▶ [Your instructions] Only the lines from the one with "<h2>Educação</h2>" to the end of the records are wanted, each repeated exactly, both ends included.

▶ [Working data]
------------------------------------------------------------
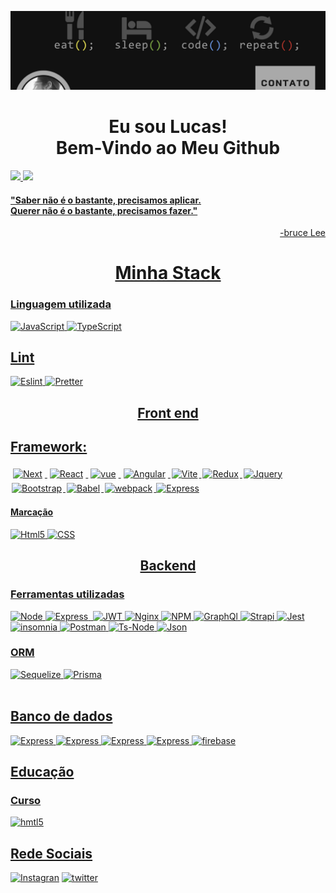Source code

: ![MasterHead](banner.png)
<h1 align="center" >Eu sou Lucas! </br>Bem-Vindo ao Meu Github </h1>

<section style="display:inline_block">
<a href="https://github.com/Luk3rF7">
 <img height="180em" src="https://github-readme-stats.vercel.app/api?username=Luk3rF7&show_icons=true&theme=dark&include_all_commits=true&count_private=true"/>
  <img height="180em" src="https://github-readme-stats.vercel.app/api/top-langs/?username=Luk3rF7&layout=compact&langs_count=16&theme=dark"/>
 
</section>


<article>
<h4  align="left"> 
"Saber não é o bastante, precisamos aplicar. </br>
Querer não é o bastante, precisamos fazer."
</h3>
<p align="end"> -bruce Lee </p>
</article>


<h1 align="center">Minha Stack</h1>

<article  style="display:inline_block"> 
<div>
<h3>Linguagem utilizada </h3>
<img aling= "center" alt="JavaScript" src="https://img.shields.io/badge/JavaScript-323330?style=for-the-badge&logo=javascript&logoColor=F7DF1E">
<img aling= "center" alt="TypeScript" src="https://img.shields.io/badge/TypeScript-007ACC?style=for-the-badge&logo=typescript&logoColor=white">

<h2>Lint</h2>
<img aling= "center" alt="Eslint" src="https://img.shields.io/badge/eslint-3A33D1?style=for-the-badge&logo=eslint&logoColor=white">
<img aling= "center" alt="Pretter" src="https://img.shields.io/badge/prettier-1A2C34?style=for-the-badge&logo=prettier&logoColor=F7BA3E">
</div>
</div>

<h2 align="center">Front end</h2>
 
<div  style="display:inline_block" >
<h2>Framework: </h2>

<img aling= "center" style="margin:4px" alt="Next" src="https://img.shields.io/badge/next.js-000000?style=for-the-badge&logo=nextdotjs&logoColor=white">
<img aling= "center" style="margin:4px" alt="React" src="https://img.shields.io/badge/React-20232A?style=for-the-badge&logo=react&logoColor=61DAFB">
<img aling= "center" style="margin:4px" alt="vue" src="https://img.shields.io/badge/Vue.js-35495E?style=for-the-badge&logo=vuedotjs&logoColor=4FC08D">
<img aling= "center" alt="Angular" style="margin:4px" src="https://img.shields.io/badge/Angular-DD0031?style=for-the-badge&logo=angular&logoColor=white">
<img aling= "center" style="margin:2px" alt="Vite" src="https://img.shields.io/badge/Vite-B73BFE?style=for-the-badge&logo=vite&logoColor=FFD62E">
<img aling= "center" style="margin:2px" alt="Redux" src="https://img.shields.io/badge/Redux-593D88?style=for-the-badge&logo=redux&logoColor=white">
<img aling= "center" style="margin:2px"  alt="Jquery" src="https://img.shields.io/badge/jQuery-0769AD?style=for-the-badge&logo=jquery&logoColor=white">
<img aling= "center" style="margin:2px" alt="Bootstrap" src="https://img.shields.io/badge/Bootstrap-563D7C?style=for-the-badge&logo=bootstrap&logoColor=white">
<img aling= "center" style="margin:2px" alt="Babel" src="https://img.shields.io/badge/Babel-F9DC3E?style=for-the-badge&logo=babel&logoColor=white">
<img aling= "center" style="margin:2px" alt="webpack" src="https://img.shields.io/badge/Webpack-8DD6F9?style=for-the-badge&logo=Webpack&logoColor=white">
<img aling= "center" alt="Express" src="https://img.shields.io/badge/Gulp-CF4647?style=for-the-badge&logo=gulp&logoColor=white">
<article style="display: inline_block">
 <h4>Marcação </h4>
  <img aling="center" alt="Html5" src="https://img.shields.io/badge/HTML-239120?style=for-the-badge&logo=html5&logoColor=white">
  <img aling="center" alt="CSS" src="https://img.shields.io/badge/CSS3-1572B6?style=for-the-badge&logo=css3&logoColor=whit">
</div>
</article>

<section style="display:inline_block">
<h2 align="center"> Backend </h2>

<h3>Ferramentas utilizadas </h3>
<img aling= "center" alt="Node" src="https://img.shields.io/badge/Node.js-339933?style=for-the-badge&logo=nodedotjs&logoColor=white">
<img aling= "center" alt="Express" src="https://img.shields.io/badge/Express.js-000000?style=for-the-badge&logo=express&logoColor=white">
<img aling= "center" alt="" src="https://img.shields.io/badge/cytoscape.js-F7DF1E?style=for-the-badge&logo=cytoscape.js&logoColor=000">
<img aling= "center" alt="JWT" src="https://img.shields.io/badge/JWT-000000?style=for-the-badge&logo=JSON%20web%20tokens&logoColor=white">
<img aling= "center" alt="Nginx" src="https://img.shields.io/badge/Nginx-009639?style=for-the-badge&logo=nginx&logoColor=white">
<img aling= "center" alt="NPM" src="https://img.shields.io/badge/npm-CB3837?style=for-the-badge&logo=npm&logoColor=white">
<img aling= "center" alt="GraphQl" src="https://img.shields.io/badge/GraphQl-E10098?style=for-the-badge&logo=graphql&logoColor=white">
<img aling= "center" alt="Strapi" src="https://img.shields.io/badge/strapi-2F2E8B?style=for-the-badge&logo=strapi&logoColor=white">
<img aling= "center" alt="Jest" src="https://img.shields.io/badge/Jest-C21325?style=for-the-badge&logo=jest&logoColor=white">
<img aling= "center" alt="insomnia" src="https://img.shields.io/badge/Insomnia-5849be?style=for-the-badge&logo=Insomnia&logoColor=white">
<img aling= "center" alt="Postman" src="https://img.shields.io/badge/Postman-FF6C37?style=for-the-badge&logo=Postman&logoColor=white">
<img aling= "center" alt="Ts-Node" src="https://img.shields.io/badge/ts--node-3178C6?style=for-the-badge&logo=ts-node&logoColor=white">
<img aling= "center" alt="Json" src="https://img.shields.io/badge/json-5E5C5C?style=for-the-badge&logo=json&logoColor=white">

<h3> ORM</h3>

<img aling= "center" alt="Sequelize" src="https://img.shields.io/badge/Sequelize-52B0E7?style=for-the-badge&logo=Sequelize&logoColor=white">
<img aling= "center" alt="Prisma" src="https://img.shields.io/badge/Prisma-3982CE?style=for-the-badge&logo=Prisma&logoColor=white">
</section>
</article>
</br>

<div style="display:inline_block"> 
<h2>Banco de dados</h2>

<img aling= "center" alt="Express" src="https://img.shields.io/badge/MySQL-005C84?style=for-the-badge&logo=mysql&logoColor=white">
<img aling= "center" alt="Express" src="https://img.shields.io/badge/PostgreSQL-316192?style=for-the-badge&logo=postgresql&logoColor=white">
<img aling= "center" alt="Express" src="https://img.shields.io/badge/MariaDB-003545?style=for-the-badge&logo=mariadb&logoColor=white">
<img aling= "center" alt="Express" src="https://img.shields.io/badge/MongoDB-4EA94B?style=for-the-badge&logo=mongodb&logoColor=white">
<img aling= "center" alt="firebase" src="https://img.shields.io/badge/firebase-ffca28?style=for-the-badge&logo=firebase&logoColor=black">

</div>

 <h2>Educação</h2>

 ### Curso 
 
 <img aling= "center" alt="hmtl5" src="https://img.shields.io/badge/Udemy-EC5252?style=for-the-badge&logo=Udemy&logoColor=white">


<h2> Rede Sociais </h2>

[![Instagran](https://img.shields.io/badge/Instagram-E4405F?style=for-the-badge&logo=instagram&logoColor=white)](https://www.instagram.com/lkas_f/)
[![twitter](https://img.shields.io/badge/Twitter-1DA1F2?style=for-the-badge&logo=twitter&logoColor=white)](https://twitter.com/Lukaz_f94)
------------------------------------------------------------
▶ [Answer to the exercise]
 <h2>Educação</h2>

 ### Curso 
 
 <img aling= "center" alt="hmtl5" src="https://img.shields.io/badge/Udemy-EC5252?style=for-the-badge&logo=Udemy&logoColor=white">


<h2> Rede Sociais </h2>

[![Instagran](https://img.shields.io/badge/Instagram-E4405F?style=for-the-badge&logo=instagram&logoColor=white)](https://www.instagram.com/lkas_f/)
[![twitter](https://img.shields.io/badge/Twitter-1DA1F2?style=for-the-badge&logo=twitter&logoColor=white)](https://twitter.com/Lukaz_f94)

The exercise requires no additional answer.